### Task description
What you return must match the listing below character for character, minus any pictures.

### Data for this exercise
-- Opening Marker --

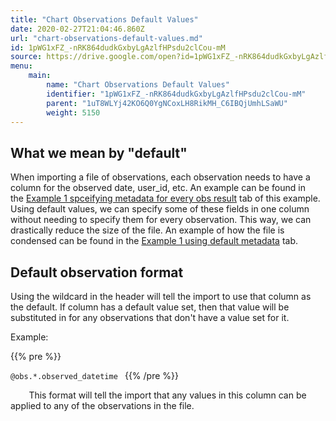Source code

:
 ```yaml
---
title: "Chart Observations Default Values"
date: 2020-02-27T21:04:46.860Z
url: "chart-observations-default-values.md"
id: 1pWG1xFZ_-nRK864dudkGxbyLgAzlfHPsdu2clCou-mM
source: https://drive.google.com/open?id=1pWG1xFZ_-nRK864dudkGxbyLgAzlfHPsdu2clCou-mM
menu:
    main:
        name: "Chart Observations Default Values"
        identifier: "1pWG1xFZ_-nRK864dudkGxbyLgAzlfHPsdu2clCou-mM"
        parent: "1uT8WLYj42KO6Q0YgNCoxLH8RikMH_C6IBQjUmhLSaWU"
        weight: 5150
---
```

## What we mean by "default"

When importing a file of observations, each observation needs to have a column for the observed date, user_id, etc. An example can be found in the [Example 1 spceifying metadata for every obs result](https://docs.google.com/spreadsheets/d/1m09kcigKY1wYOJzEIdMDj6zS5IP5Me2_L-xK_53aFMY/edit#gid=1502636095) tab of this example. Using default values, we can specify some of these fields in one column without needing to specify them for every observation. This way, we can drastically reduce the size of the file. An example of how the file is condensed can be found in the [Example 1 using default metadata](https://docs.google.com/spreadsheets/d/1m09kcigKY1wYOJzEIdMDj6zS5IP5Me2_L-xK_53aFMY/edit#gid=2105581120) tab.



## Default observation format

Using the wildcard in the header will tell the import to use that column as the default. If column has a default value set, then that value will be substituted in for any observations that don't have a value set for it.

Example:



{{% pre %}}

` @obs.*.observed_datetime 
`
{{% /pre %}}


` 
`
`
`
This format will tell the import that any values in this column can be applied to any of the observations in the file.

-- Closing Marker --

### Your response
Source code

:
 ```yaml
---
title: "Chart Observations Default Values"
date: 2020-02-27T21:04:46.860Z
url: "chart-observations-default-values.md"
id: 1pWG1xFZ_-nRK864dudkGxbyLgAzlfHPsdu2clCou-mM
source: https://drive.google.com/open?id=1pWG1xFZ_-nRK864dudkGxbyLgAzlfHPsdu2clCou-mM
menu:
    main:
        name: "Chart Observations Default Values"
        identifier: "1pWG1xFZ_-nRK864dudkGxbyLgAzlfHPsdu2clCou-mM"
        parent: "1uT8WLYj42KO6Q0YgNCoxLH8RikMH_C6IBQjUmhLSaWU"
        weight: 5150
---
```

## What we mean by "default"

When importing a file of observations, each observation needs to have a column for the observed date, user_id, etc. An example can be found in the [Example 1 spceifying metadata for every obs result](https://docs.google.com/spreadsheets/d/1m09kcigKY1wYOJzEIdMDj6zS5IP5Me2_L-xK_53aFMY/edit#gid=1502636095) tab of this example. Using default values, we can specify some of these fields in one column without needing to specify them for every observation. This way, we can drastically reduce the size of the file. An example of how the file is condensed can be found in the [Example 1 using default metadata](https://docs.google.com/spreadsheets/d/1m09kcigKY1wYOJzEIdMDj6zS5IP5Me2_L-xK_53aFMY/edit#gid=2105581120) tab.



## Default observation format

Using the wildcard in the header will tell the import to use that column as the default. If column has a default value set, then that value will be substituted in for any observations that don't have a value set for it.

Example:



{{% pre %}}

` @obs.*.observed_datetime 
`
{{% /pre %}}


` 
`
`
`
This format will tell the import that any values in this column can be applied to any of the observations in the file.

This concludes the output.